■ GOAL OF THE EXERCISE
Starting at the top of the entries below, set down every line exactly, please, until you reach the line with "width for the graph |", which is included too.

╭─ LISTED ENTRIES

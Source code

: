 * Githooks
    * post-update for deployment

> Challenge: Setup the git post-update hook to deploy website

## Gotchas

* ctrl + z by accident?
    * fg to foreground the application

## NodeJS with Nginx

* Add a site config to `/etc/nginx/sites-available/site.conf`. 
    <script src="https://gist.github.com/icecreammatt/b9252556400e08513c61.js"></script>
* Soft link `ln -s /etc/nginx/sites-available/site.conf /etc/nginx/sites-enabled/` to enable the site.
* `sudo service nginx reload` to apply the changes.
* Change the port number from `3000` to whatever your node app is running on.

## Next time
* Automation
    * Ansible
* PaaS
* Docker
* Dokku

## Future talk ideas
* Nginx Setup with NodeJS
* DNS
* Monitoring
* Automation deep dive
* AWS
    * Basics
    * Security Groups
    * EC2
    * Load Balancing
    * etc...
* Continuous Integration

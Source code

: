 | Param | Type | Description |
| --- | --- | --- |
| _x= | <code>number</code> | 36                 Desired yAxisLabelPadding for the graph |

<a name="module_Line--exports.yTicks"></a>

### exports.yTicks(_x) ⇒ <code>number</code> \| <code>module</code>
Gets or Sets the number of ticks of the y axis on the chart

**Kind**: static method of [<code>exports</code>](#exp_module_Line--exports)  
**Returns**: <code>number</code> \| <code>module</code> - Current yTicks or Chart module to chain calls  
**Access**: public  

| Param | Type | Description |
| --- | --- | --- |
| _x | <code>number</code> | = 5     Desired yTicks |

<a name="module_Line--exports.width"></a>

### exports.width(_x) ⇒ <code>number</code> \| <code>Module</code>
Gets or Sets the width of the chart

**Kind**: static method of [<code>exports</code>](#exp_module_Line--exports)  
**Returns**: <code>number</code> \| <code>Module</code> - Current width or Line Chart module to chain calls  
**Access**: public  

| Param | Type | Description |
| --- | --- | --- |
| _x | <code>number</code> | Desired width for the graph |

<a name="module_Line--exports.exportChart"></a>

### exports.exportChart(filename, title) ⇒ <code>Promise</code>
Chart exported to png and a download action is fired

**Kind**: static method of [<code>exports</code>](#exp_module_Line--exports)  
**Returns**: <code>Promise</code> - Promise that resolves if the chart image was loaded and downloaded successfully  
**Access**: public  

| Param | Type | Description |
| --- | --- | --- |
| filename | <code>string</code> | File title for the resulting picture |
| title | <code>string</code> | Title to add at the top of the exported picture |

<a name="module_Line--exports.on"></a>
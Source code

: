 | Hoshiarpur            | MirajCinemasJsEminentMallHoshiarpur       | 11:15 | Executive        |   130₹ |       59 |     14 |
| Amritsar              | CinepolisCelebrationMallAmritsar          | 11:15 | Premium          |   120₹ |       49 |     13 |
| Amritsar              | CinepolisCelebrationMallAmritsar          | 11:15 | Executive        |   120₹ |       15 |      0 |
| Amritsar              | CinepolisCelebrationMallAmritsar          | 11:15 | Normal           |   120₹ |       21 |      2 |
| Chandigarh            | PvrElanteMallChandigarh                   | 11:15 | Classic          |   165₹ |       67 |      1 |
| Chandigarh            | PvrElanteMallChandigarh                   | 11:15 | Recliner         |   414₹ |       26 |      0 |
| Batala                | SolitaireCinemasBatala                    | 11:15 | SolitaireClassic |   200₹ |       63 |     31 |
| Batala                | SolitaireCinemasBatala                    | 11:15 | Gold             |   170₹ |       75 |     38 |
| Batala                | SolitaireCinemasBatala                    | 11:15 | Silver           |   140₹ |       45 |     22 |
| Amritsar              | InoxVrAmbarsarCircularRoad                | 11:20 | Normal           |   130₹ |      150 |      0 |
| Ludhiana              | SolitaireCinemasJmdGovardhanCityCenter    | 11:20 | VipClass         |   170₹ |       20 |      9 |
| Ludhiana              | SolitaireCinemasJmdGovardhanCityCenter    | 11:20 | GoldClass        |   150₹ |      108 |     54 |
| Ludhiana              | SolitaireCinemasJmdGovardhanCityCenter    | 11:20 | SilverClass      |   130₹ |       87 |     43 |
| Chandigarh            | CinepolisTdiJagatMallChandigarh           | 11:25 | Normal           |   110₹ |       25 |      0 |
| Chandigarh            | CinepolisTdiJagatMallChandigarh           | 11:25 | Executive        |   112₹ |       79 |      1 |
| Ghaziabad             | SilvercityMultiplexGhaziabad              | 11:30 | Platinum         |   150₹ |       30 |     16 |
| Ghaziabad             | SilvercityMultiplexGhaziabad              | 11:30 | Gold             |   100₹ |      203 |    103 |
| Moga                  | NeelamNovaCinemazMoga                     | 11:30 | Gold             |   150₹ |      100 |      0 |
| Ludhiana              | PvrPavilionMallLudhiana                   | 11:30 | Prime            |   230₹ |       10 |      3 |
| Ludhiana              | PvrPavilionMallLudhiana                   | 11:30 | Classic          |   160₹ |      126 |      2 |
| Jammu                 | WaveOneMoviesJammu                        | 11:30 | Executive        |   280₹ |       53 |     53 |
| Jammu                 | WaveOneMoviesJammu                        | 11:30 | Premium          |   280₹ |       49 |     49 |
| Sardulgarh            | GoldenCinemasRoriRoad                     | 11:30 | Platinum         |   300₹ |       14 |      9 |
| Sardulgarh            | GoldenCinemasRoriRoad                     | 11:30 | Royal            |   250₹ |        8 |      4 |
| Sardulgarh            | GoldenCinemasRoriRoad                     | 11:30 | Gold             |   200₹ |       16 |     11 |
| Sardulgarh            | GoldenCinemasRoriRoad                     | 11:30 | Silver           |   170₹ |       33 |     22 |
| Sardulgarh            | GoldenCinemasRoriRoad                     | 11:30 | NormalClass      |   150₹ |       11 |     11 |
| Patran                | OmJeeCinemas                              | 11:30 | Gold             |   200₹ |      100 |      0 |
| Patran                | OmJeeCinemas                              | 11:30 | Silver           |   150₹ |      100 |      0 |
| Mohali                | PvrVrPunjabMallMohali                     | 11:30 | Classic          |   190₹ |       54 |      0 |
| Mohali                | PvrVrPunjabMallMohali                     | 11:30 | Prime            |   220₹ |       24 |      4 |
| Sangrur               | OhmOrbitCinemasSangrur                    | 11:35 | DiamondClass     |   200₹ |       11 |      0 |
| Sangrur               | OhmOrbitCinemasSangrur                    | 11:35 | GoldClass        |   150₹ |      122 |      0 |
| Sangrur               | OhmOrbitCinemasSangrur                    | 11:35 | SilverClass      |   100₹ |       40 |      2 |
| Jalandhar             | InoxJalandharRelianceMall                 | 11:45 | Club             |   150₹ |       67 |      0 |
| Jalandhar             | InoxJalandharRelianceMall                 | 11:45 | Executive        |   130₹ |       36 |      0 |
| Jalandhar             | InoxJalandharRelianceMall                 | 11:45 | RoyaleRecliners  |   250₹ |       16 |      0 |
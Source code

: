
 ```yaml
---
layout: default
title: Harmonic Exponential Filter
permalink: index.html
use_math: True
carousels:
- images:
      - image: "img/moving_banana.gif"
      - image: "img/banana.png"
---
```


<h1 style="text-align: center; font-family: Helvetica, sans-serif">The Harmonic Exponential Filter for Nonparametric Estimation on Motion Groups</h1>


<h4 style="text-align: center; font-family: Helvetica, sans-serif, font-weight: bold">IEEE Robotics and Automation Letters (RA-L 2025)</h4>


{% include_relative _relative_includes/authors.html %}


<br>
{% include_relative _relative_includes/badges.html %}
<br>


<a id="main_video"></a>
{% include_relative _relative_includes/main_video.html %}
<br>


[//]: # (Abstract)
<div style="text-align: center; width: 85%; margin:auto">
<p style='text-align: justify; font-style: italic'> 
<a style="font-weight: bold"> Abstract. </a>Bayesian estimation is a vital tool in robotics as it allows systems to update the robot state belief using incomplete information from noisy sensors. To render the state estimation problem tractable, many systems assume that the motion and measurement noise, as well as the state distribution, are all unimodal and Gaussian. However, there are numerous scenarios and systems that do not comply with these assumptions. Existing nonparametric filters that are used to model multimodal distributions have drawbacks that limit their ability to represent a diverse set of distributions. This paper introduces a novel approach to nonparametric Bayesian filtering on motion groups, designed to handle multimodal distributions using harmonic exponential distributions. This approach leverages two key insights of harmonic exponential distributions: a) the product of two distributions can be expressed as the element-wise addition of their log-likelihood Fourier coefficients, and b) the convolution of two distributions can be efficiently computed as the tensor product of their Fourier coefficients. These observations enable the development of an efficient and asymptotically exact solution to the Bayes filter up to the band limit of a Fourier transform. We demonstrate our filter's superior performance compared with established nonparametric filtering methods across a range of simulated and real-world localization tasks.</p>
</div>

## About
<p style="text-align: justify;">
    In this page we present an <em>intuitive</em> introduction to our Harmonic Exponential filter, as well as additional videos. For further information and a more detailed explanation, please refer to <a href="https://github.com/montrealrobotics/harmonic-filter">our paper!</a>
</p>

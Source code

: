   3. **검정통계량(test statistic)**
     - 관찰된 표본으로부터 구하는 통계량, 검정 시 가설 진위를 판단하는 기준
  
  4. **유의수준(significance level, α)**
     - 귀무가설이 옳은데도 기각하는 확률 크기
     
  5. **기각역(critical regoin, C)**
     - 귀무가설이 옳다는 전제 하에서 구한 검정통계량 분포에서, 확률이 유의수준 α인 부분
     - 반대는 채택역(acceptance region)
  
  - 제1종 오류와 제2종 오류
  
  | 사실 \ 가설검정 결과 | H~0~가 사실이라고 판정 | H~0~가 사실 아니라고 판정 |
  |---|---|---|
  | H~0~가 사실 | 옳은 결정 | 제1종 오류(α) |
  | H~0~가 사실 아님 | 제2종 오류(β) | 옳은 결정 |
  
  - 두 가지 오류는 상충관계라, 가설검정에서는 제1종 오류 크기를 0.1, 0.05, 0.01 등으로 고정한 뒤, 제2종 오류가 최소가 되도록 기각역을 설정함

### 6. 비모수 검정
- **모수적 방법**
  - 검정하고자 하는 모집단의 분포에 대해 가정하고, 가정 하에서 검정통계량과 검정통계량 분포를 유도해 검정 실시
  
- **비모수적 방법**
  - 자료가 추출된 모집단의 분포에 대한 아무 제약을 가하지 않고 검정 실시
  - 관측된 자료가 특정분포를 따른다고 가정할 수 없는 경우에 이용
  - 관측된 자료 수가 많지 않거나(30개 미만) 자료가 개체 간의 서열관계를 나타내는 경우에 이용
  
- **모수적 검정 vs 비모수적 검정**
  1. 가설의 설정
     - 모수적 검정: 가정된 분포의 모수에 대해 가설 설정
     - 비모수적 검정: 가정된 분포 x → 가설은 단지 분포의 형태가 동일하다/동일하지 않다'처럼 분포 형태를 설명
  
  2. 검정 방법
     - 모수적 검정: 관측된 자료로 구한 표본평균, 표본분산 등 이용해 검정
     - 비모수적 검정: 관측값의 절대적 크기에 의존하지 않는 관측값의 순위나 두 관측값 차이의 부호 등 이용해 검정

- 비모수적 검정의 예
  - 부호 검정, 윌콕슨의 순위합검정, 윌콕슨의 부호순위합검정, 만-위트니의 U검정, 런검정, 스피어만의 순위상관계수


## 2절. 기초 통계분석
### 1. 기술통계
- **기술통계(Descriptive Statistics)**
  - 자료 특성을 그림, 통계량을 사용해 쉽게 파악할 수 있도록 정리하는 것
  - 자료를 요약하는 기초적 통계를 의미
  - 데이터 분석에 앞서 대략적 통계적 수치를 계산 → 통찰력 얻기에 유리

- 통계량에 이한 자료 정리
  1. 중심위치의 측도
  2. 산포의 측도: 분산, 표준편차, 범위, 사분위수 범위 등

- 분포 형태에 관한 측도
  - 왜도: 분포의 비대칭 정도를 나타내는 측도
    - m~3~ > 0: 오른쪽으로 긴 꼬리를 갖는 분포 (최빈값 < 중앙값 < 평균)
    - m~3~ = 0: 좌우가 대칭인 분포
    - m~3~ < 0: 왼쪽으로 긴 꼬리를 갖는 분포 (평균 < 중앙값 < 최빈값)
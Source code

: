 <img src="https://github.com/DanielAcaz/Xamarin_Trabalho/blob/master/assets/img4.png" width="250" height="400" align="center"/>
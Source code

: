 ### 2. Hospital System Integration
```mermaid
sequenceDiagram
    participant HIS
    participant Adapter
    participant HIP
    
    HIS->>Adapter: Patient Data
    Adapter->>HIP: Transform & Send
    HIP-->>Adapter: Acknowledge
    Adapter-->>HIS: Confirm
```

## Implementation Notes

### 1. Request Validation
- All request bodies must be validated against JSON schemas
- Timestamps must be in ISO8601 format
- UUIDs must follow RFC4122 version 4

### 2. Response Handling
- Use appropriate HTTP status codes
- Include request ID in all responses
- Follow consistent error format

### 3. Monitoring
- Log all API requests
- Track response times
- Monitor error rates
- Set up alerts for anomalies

╰─

■ EXERCISE ANSWER
Source code

: * Githooks
    * post-update for deployment

> Challenge: Setup the git post-update hook to deploy website

## Gotchas

* ctrl + z by accident?
    * fg to foreground the application

## NodeJS with Nginx

* Add a site config to `/etc/nginx/sites-available/site.conf`. 
    <script src="https://gist.github.com/icecreammatt/b9252556400e08513c61.js"></script>
* Soft link `ln -s /etc/nginx/sites-available/site.conf /etc/nginx/sites-enabled/` to enable the site.
* `sudo service nginx reload` to apply the changes.
* Change the port number from `3000` to whatever your node app is running on.

## Next time
* Automation
    * Ansible
* PaaS
* Docker
* Dokku

## Future talk ideas
* Nginx Setup with NodeJS
* DNS
* Monitoring
* Automation deep dive
* AWS
    * Basics
    * Security Groups
    * EC2
    * Load Balancing
    * etc...
* Continuous Integration

Source code

: | Param | Type | Description |
| --- | --- | --- |
| _x= | <code>number</code> | 36                 Desired yAxisLabelPadding for the graph |

<a name="module_Line--exports.yTicks"></a>

### exports.yTicks(_x) ⇒ <code>number</code> \| <code>module</code>
Gets or Sets the number of ticks of the y axis on the chart

**Kind**: static method of [<code>exports</code>](#exp_module_Line--exports)  
**Returns**: <code>number</code> \| <code>module</code> - Current yTicks or Chart module to chain calls  
**Access**: public  

| Param | Type | Description |
| --- | --- | --- |
| _x | <code>number</code> | = 5     Desired yTicks |

<a name="module_Line--exports.width"></a>

### exports.width(_x) ⇒ <code>number</code> \| <code>Module</code>
Gets or Sets the width of the chart

**Kind**: static method of [<code>exports</code>](#exp_module_Line--exports)  
**Returns**: <code>number</code> \| <code>Module</code> - Current width or Line Chart module to chain calls  
**Access**: public  

| Param | Type | Description |
| --- | --- | --- |
| _x | <code>number</code> | Desired width for the graph |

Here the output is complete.